Winter is here in Australia and like us, birds are adjusting to the seasonal change. Some decide to fly north to the warmer climates of Queensland, possibly seeking a good winter holiday package like us in a few days, some fly further north to Asia and Siberia/Alaska to breed and return in early Spring. Others develop breeding plumage, stay and breed during Winter months, while others like the male Superb Fairy-wren pictured above, loose their breeding plumage, stay and do not breed again till Spring. Each bird species has its own unique breeding patterns, which over all are governed by seasonal changes. Just as we change the clothes we wear for each season so do many of the birds.
Many bird species such as the above male, moult to form a plumage similar to the female, during their non-breeding months. This plumage is known as being in eclipse. The tell tail blue tail remains, as his male sex marker when spotting him in the wild. The bright Blue Wren that we all know when breeding is incognito now till Spring for most males of this species, though there are still many breeding late due to our unusually warm Autumn. The Superb Lyrebird, of similar name, however, is most likely seated on its nest or with nestlings as they breed during Winter when more food source is easily available to feed their young from the rainforest floor.

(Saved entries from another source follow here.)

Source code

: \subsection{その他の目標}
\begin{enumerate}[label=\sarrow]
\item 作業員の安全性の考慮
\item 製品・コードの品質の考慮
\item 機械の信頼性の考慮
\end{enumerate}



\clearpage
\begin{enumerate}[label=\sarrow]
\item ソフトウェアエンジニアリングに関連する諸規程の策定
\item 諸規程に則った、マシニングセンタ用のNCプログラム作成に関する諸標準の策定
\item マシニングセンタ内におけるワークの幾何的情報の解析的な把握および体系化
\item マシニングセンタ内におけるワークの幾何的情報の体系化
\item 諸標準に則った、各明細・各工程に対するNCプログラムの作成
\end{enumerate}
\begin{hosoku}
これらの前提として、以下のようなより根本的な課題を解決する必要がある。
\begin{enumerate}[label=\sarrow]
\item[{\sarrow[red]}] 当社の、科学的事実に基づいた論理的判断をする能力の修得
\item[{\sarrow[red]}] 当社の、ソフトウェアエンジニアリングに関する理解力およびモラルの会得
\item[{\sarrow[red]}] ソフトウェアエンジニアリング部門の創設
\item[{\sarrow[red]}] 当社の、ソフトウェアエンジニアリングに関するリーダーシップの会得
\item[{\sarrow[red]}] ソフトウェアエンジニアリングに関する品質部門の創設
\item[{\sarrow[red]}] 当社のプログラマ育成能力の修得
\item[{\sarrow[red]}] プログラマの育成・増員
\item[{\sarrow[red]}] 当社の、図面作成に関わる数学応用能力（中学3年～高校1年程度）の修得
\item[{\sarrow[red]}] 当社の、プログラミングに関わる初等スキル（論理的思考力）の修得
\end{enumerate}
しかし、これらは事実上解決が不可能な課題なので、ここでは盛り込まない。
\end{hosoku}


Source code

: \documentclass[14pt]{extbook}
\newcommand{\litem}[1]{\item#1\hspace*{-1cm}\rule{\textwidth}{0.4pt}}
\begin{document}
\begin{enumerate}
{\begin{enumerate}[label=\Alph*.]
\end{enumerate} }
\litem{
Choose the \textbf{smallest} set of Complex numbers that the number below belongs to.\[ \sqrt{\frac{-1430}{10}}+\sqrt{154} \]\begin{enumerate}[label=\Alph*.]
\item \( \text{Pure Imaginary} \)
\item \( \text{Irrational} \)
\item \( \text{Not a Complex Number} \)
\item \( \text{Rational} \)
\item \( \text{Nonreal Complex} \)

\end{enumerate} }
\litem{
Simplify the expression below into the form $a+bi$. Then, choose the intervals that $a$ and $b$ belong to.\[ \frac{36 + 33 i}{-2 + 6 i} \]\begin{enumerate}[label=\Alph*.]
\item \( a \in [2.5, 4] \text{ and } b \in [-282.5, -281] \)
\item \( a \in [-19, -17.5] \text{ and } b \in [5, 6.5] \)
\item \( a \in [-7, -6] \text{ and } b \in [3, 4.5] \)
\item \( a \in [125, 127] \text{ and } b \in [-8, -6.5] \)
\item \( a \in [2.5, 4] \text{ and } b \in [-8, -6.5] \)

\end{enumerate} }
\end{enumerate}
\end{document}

Some birds such as this lone Royal Spoonbill have breeding plumage somewhat out of season, appearing to remain late. The head dress plumage and red forehead markings declare this. The nest would normally be with other similar large shorebirds, such as Ibis, but would be abandoned if we were to approach it. See how it sifts the water for small marine creatures.
These Pied Cormorant in Sydney Olympic Park are breeding out of season also possibly due to a warmer than usual Autumn. Usually there would be between 10 and 20 other birds nesting but only a few nests are active as the others have finished and flown. Late nesting can make breeding more vulnerable to predators, without the safety in numbers rule these birds usually employ, as can be seen as this Australian Raven contests a nesting parent, attempting to get her off the nest to steal her eggs or babies, but she stands her ground or should I say sits her ground and like a true parent ain’t gonna move for no one.
Lastly, this cute little Yellow Thornbill was jumping around the mangroves and casuarina trees beside the lake enjoying its lone adventure. It appeared to be not only just maturing but is an example of one of the many territorial non migratory birds that remain through all the seasons and do not show any marked plumage differences when breeding.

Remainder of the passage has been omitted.